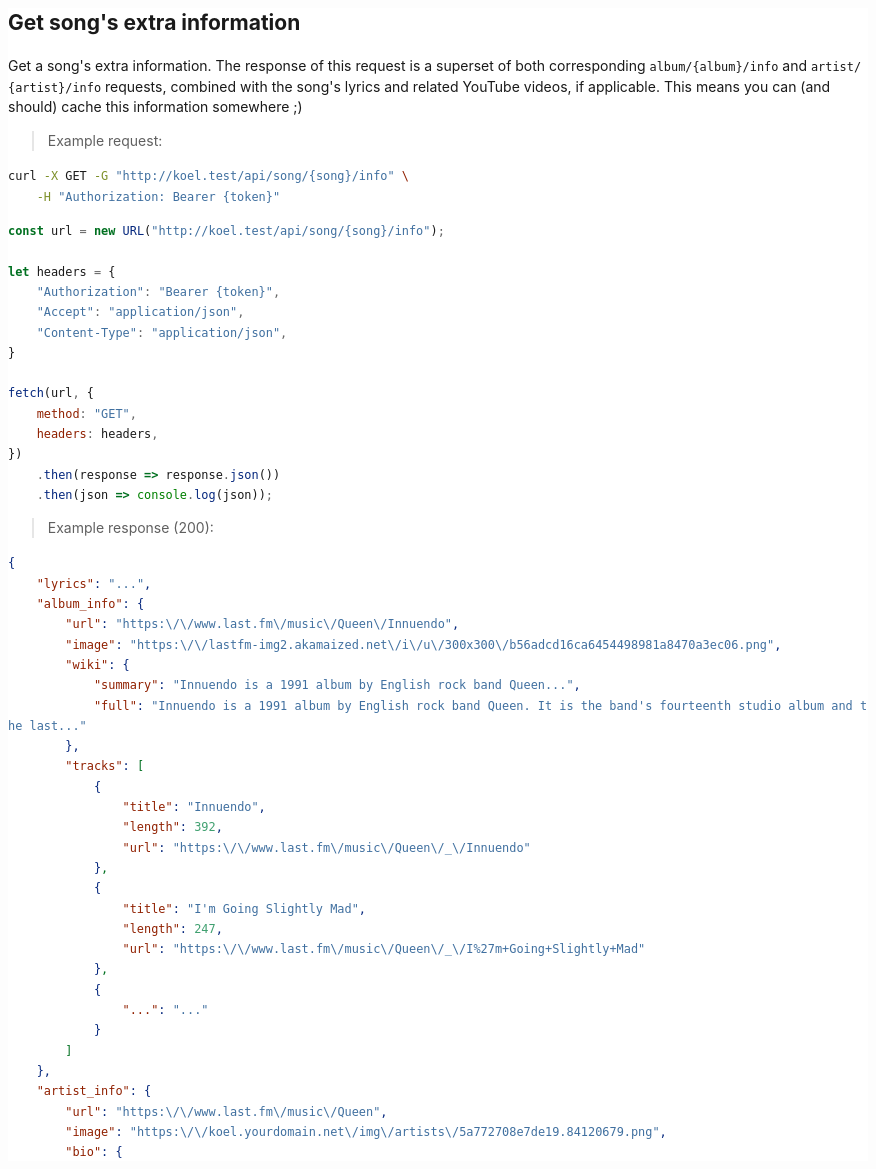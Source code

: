 

## Get song&#039;s extra information

Get a song's extra information. The response of this request is a superset of both corresponding
`album/{album}/info` and `artist/{artist}/info` requests, combined with the song's lyrics and related YouTube
videos, if applicable. This means you can (and should) cache this information somewhere ;)

> Example request:

```bash
curl -X GET -G "http://koel.test/api/song/{song}/info" \
    -H "Authorization: Bearer {token}"
```

```javascript
const url = new URL("http://koel.test/api/song/{song}/info");

let headers = {
    "Authorization": "Bearer {token}",
    "Accept": "application/json",
    "Content-Type": "application/json",
}

fetch(url, {
    method: "GET",
    headers: headers,
})
    .then(response => response.json())
    .then(json => console.log(json));
```

> Example response (200):

```json
{
    "lyrics": "...",
    "album_info": {
        "url": "https:\/\/www.last.fm\/music\/Queen\/Innuendo",
        "image": "https:\/\/lastfm-img2.akamaized.net\/i\/u\/300x300\/b56adcd16ca6454498981a8470a3ec06.png",
        "wiki": {
            "summary": "Innuendo is a 1991 album by English rock band Queen...",
            "full": "Innuendo is a 1991 album by English rock band Queen. It is the band's fourteenth studio album and the last..."
        },
        "tracks": [
            {
                "title": "Innuendo",
                "length": 392,
                "url": "https:\/\/www.last.fm\/music\/Queen\/_\/Innuendo"
            },
            {
                "title": "I'm Going Slightly Mad",
                "length": 247,
                "url": "https:\/\/www.last.fm\/music\/Queen\/_\/I%27m+Going+Slightly+Mad"
            },
            {
                "...": "..."
            }
        ]
    },
    "artist_info": {
        "url": "https:\/\/www.last.fm\/music\/Queen",
        "image": "https:\/\/koel.yourdomain.net\/img\/artists\/5a772708e7de19.84120679.png",
        "bio": {
```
================
__Instructions to follow__.
A bare number is the whole answer: the tally of lines in the listing above that include "lyrics".

__Answer area__.
2